• _SOURCE DATA_
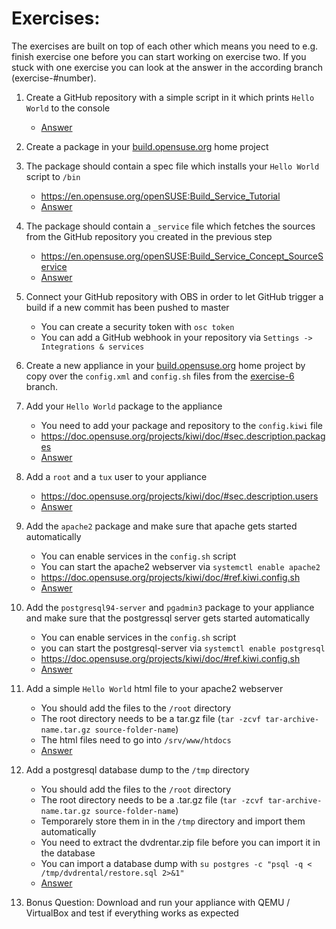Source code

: # Exercises:

The exercises are built on top of each other which means you need to e.g. finish exercise one before you can start working on exercise two.
If you stuck with one exercise you can look at the answer in the according branch (exercise-#number).

1. Create a GitHub repository with a simple script in it which prints ``Hello World`` to the console
      * [Answer](https://github.com/mschnitzer/workshop-obs-ci/tree/exercise-1)

2. Create a package in your [build.opensuse.org](https://build.opensuse.org) home project

3. The package should contain a spec file which installs your ``Hello World`` script to ``/bin``
      * https://en.opensuse.org/openSUSE:Build_Service_Tutorial
      * [Answer](https://github.com/mschnitzer/workshop-obs-ci/tree/exercise-3)

4. The package should contain a ``_service`` file which fetches the sources from the GitHub repository you created in the previous step
      * https://en.opensuse.org/openSUSE:Build_Service_Concept_SourceService
      * [Answer](https://github.com/mschnitzer/workshop-obs-ci/tree/exercise-4)

5. Connect your GitHub repository with OBS in order to let GitHub trigger a build if a new commit has been pushed to master
      * You can create a security token with `osc token`
      * You can add a GitHub webhook in your repository via ``Settings -> Integrations & services``

6. Create a new appliance in your [build.opensuse.org](https://build.opensuse.org) home project by copy over the ``config.xml`` and ``config.sh`` files from the [exercise-6](https://github.com/mschnitzer/workshop-obs-ci/tree/exercise-6) branch.

7. Add your ``Hello World`` package to the appliance
      * You need to add your package and repository to the ``config.kiwi`` file
      * https://doc.opensuse.org/projects/kiwi/doc/#sec.description.packages
      * [Answer](https://github.com/mschnitzer/workshop-obs-ci/tree/exercise-7)

8. Add a ``root`` and a ``tux`` user to your appliance
      * https://doc.opensuse.org/projects/kiwi/doc/#sec.description.users
      * [Answer](https://github.com/mschnitzer/workshop-obs-ci/tree/exercise-8)

9. Add the ``apache2`` package and make sure that apache gets started automatically
      * You can enable services in the `config.sh` script
      * You can start the apache2 webserver via ``systemctl enable apache2``
      * https://doc.opensuse.org/projects/kiwi/doc/#ref.kiwi.config.sh
      * [Answer](https://github.com/mschnitzer/workshop-obs-ci/tree/exercise-9)

10. Add the ``postgresql94-server`` and ``pgadmin3`` package to your appliance and make sure that the postgressql server gets started automatically
      * You can enable services in the `config.sh` script
      * you can start the postgresql-server via ``systemctl enable postgresql``
      * https://doc.opensuse.org/projects/kiwi/doc/#ref.kiwi.config.sh
      * [Answer](https://github.com/mschnitzer/workshop-obs-ci/tree/exercise-10)

11. Add a simple ``Hello World`` html file to your apache2 webserver
      * You should add the files to the ``/root`` directory
      * The root directory needs to be a tar.gz file (``tar -zcvf tar-archive-name.tar.gz source-folder-name``)
      * The html files need to go into ``/srv/www/htdocs``
      * [Answer](https://github.com/mschnitzer/workshop-obs-ci/tree/exercise-11)

12. Add a postgresql database dump to the `/tmp` directory
      * You should add the files to the ``/root`` directory
      * The root directory needs to be a .tar.gz file (``tar -zcvf tar-archive-name.tar.gz source-folder-name``)
      * Temporarely store them in in the ``/tmp`` directory and import them automatically
      * You need to extract the dvdrentar.zip file before you can import it in the database
      * You can import a database dump with ``su postgres -c "psql -q < /tmp/dvdrental/restore.sql 2>&1"``
      * [Answer](https://github.com/mschnitzer/workshop-obs-ci/tree/exercise-12)

13. Bonus Question: Download and run your appliance with QEMU / VirtualBox and test if everything works as expected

• _WHAT NEEDS TO BE DONE_
The records are to be returned verbatim. Skip any picture they contain.

• _RESULT_
Source code

: # Exercises:

The exercises are built on top of each other which means you need to e.g. finish exercise one before you can start working on exercise two.
If you stuck with one exercise you can look at the answer in the according branch (exercise-#number).

1. Create a GitHub repository with a simple script in it which prints ``Hello World`` to the console
      * [Answer](https://github.com/mschnitzer/workshop-obs-ci/tree/exercise-1)

2. Create a package in your [build.opensuse.org](https://build.opensuse.org) home project

3. The package should contain a spec file which installs your ``Hello World`` script to ``/bin``
      * https://en.opensuse.org/openSUSE:Build_Service_Tutorial
      * [Answer](https://github.com/mschnitzer/workshop-obs-ci/tree/exercise-3)

4. The package should contain a ``_service`` file which fetches the sources from the GitHub repository you created in the previous step
      * https://en.opensuse.org/openSUSE:Build_Service_Concept_SourceService
      * [Answer](https://github.com/mschnitzer/workshop-obs-ci/tree/exercise-4)

5. Connect your GitHub repository with OBS in order to let GitHub trigger a build if a new commit has been pushed to master
      * You can create a security token with `osc token`
      * You can add a GitHub webhook in your repository via ``Settings -> Integrations & services``

6. Create a new appliance in your [build.opensuse.org](https://build.opensuse.org) home project by copy over the ``config.xml`` and ``config.sh`` files from the [exercise-6](https://github.com/mschnitzer/workshop-obs-ci/tree/exercise-6) branch.

7. Add your ``Hello World`` package to the appliance
      * You need to add your package and repository to the ``config.kiwi`` file
      * https://doc.opensuse.org/projects/kiwi/doc/#sec.description.packages
      * [Answer](https://github.com/mschnitzer/workshop-obs-ci/tree/exercise-7)

8. Add a ``root`` and a ``tux`` user to your appliance
      * https://doc.opensuse.org/projects/kiwi/doc/#sec.description.users
      * [Answer](https://github.com/mschnitzer/workshop-obs-ci/tree/exercise-8)

9. Add the ``apache2`` package and make sure that apache gets started automatically
      * You can enable services in the `config.sh` script
      * You can start the apache2 webserver via ``systemctl enable apache2``
      * https://doc.opensuse.org/projects/kiwi/doc/#ref.kiwi.config.sh
      * [Answer](https://github.com/mschnitzer/workshop-obs-ci/tree/exercise-9)

10. Add the ``postgresql94-server`` and ``pgadmin3`` package to your appliance and make sure that the postgressql server gets started automatically
      * You can enable services in the `config.sh` script
      * you can start the postgresql-server via ``systemctl enable postgresql``
      * https://doc.opensuse.org/projects/kiwi/doc/#ref.kiwi.config.sh
      * [Answer](https://github.com/mschnitzer/workshop-obs-ci/tree/exercise-10)

11. Add a simple ``Hello World`` html file to your apache2 webserver
      * You should add the files to the ``/root`` directory
      * The root directory needs to be a tar.gz file (``tar -zcvf tar-archive-name.tar.gz source-folder-name``)
      * The html files need to go into ``/srv/www/htdocs``
      * [Answer](https://github.com/mschnitzer/workshop-obs-ci/tree/exercise-11)

12. Add a postgresql database dump to the `/tmp` directory
      * You should add the files to the ``/root`` directory
      * The root directory needs to be a .tar.gz file (``tar -zcvf tar-archive-name.tar.gz source-folder-name``)
      * Temporarely store them in in the ``/tmp`` directory and import them automatically
      * You need to extract the dvdrentar.zip file before you can import it in the database
      * You can import a database dump with ``su postgres -c "psql -q < /tmp/dvdrental/restore.sql 2>&1"``
      * [Answer](https://github.com/mschnitzer/workshop-obs-ci/tree/exercise-12)

13. Bonus Question: Download and run your appliance with QEMU / VirtualBox and test if everything works as expected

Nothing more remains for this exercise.